The original version of Contact makes a Contact object be immutable: Once it is created with the constructor, there is no way to change its internal state. The only assignments to the private instance variables are the ones in the constructor. In real life people can change their email address. We might like to allow that with our Contact objects. Users can read the data in a Contact with the getter methods. Now we need setter methods. The naming conventions are similar: start with “Set”. In this case we must supply the new data, so setter methods need a parameter:

      public void SetPhone(string newPhone)
      {
         phone = newPhone;
      }

In SetPhone, like in our original constructor, we illustrate using a new name for the parameter that sets the instance variable.

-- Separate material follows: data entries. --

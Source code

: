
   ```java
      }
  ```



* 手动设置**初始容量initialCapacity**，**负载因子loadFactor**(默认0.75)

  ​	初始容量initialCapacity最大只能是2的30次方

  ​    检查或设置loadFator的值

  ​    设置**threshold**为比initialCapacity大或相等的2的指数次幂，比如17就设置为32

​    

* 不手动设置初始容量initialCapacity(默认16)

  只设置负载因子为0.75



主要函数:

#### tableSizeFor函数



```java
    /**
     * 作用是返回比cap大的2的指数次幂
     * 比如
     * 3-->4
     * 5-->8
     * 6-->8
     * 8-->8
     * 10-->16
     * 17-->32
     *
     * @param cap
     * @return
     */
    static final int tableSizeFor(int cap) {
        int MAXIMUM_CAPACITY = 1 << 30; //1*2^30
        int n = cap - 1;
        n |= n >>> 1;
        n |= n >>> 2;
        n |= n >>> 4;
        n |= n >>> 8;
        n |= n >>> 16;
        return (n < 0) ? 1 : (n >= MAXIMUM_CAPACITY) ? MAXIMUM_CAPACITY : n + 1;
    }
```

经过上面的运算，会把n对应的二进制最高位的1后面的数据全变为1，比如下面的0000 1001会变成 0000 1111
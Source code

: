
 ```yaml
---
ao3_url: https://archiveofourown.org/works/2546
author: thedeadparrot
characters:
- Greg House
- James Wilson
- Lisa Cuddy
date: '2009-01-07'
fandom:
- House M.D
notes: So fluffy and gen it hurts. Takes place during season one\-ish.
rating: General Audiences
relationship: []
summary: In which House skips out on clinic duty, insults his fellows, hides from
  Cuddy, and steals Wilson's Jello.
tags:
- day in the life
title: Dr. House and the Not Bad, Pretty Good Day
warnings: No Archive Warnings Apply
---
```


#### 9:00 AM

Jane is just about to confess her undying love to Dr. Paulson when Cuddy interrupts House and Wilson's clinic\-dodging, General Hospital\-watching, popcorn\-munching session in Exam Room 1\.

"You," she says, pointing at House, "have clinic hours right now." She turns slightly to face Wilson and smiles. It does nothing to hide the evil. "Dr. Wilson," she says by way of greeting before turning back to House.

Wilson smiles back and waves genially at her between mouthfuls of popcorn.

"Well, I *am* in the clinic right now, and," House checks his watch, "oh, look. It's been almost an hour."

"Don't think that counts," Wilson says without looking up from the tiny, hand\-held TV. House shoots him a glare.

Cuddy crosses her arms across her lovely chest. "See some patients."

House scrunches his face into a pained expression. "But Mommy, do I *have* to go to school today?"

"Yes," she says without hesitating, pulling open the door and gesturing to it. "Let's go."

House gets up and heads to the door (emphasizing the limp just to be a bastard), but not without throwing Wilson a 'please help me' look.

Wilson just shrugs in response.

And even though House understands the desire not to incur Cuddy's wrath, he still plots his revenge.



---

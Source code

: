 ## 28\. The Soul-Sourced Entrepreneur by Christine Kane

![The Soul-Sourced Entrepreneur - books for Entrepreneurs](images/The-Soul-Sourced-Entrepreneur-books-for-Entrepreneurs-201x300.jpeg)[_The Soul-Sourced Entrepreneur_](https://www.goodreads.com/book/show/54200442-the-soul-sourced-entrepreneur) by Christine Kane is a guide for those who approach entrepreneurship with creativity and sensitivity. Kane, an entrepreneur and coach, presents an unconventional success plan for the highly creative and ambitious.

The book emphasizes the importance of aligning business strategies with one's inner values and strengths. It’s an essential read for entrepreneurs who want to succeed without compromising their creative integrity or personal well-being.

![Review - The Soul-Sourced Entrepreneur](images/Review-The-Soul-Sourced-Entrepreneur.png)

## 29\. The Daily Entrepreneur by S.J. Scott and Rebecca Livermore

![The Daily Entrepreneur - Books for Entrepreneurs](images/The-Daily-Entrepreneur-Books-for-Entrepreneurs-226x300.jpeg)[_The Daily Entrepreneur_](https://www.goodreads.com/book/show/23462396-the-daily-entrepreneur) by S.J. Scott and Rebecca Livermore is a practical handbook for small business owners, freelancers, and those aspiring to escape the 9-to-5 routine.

For comparison we use the alternate identifier matching approach in the other setter:

      public void SetEmail(string email)
      {
         this.email = email;
      }

Now we can alter the contents of a Contact:

Contact c1 = new Contact("Marie Ortiz", "773-508-7890", "mortiz2@luc.edu");
c1.SetEmail ("maria.ortiz@gmail.com");
c1.SetPhone("555-555-5555");
c1.Print();

would print

Name:  Marie Ortiz
Phone: 555-555-5555
Email: maria.ortiz@gmail.com

10.1.7. ToString Override

All object in C# have a ToString method because all types inherit from the base class System.Object. It converts an object to its string representation for display. It is used to perform internal string concatenation and Write.

10.1.7.1. Default ToString behavior

By default, ToString returns returns the fully qualified name of the type of the Object. For example:

 1namespace IntroCSCS
 2{
 3   class Animal
 4   {
 5      public string name;
 6      public Animal(string name)
 7      {
 8         this.name = name;            }
 9      }
10   }
11
12   public class TestAnimal
13   {
14      public static void Main()
15      {
16         Animal frog = new Animal("Froggy");
17         Console.WriteLine(frog.ToString());    ///// print: IntroCSCS.Animal; Animal is the type
18         Console.WriteLine(frog.name);          ///// print: Froggy
19      }
20   }
21}

10.1.7.2. Overriding ToString

Think more generally about string representations: All the built-in type values can be concatenated into strings with the ‘+’ operator, or displayed with Console.Write. We would like that behavior with our custom types, too.

Types frequently override the Object.ToString method to provide a more suitable string representation or display of a particular type instead of the default fully qualified type name. For example:

 1class Employee
 2{
 3   public string Name { get; set; }
 4   public int Salary { get; set; }
 5
 6   public override string ToString()
 7   {
 8      return "Employee: " + Name + " " + Salary;      ///// returns object data
 9   }
10}
11
12class Test
13{
14   public static void Main()
15   {
16      Employee employee = new Employee { Name = "John", Salary = 100000 };
17      Console.WriteLine(employee.ToString());   ///// print: Employee: John 100000
18      Console.WriteLine(employee);              ///// print: Employee: John 100000
19                                                /////        as ToString is the default output
20
21   }
22}

See what the ToString method does now: it uses the object state (e.g., the values of variables name and salary in this case) and implicitly covert and return a single string representation of the object.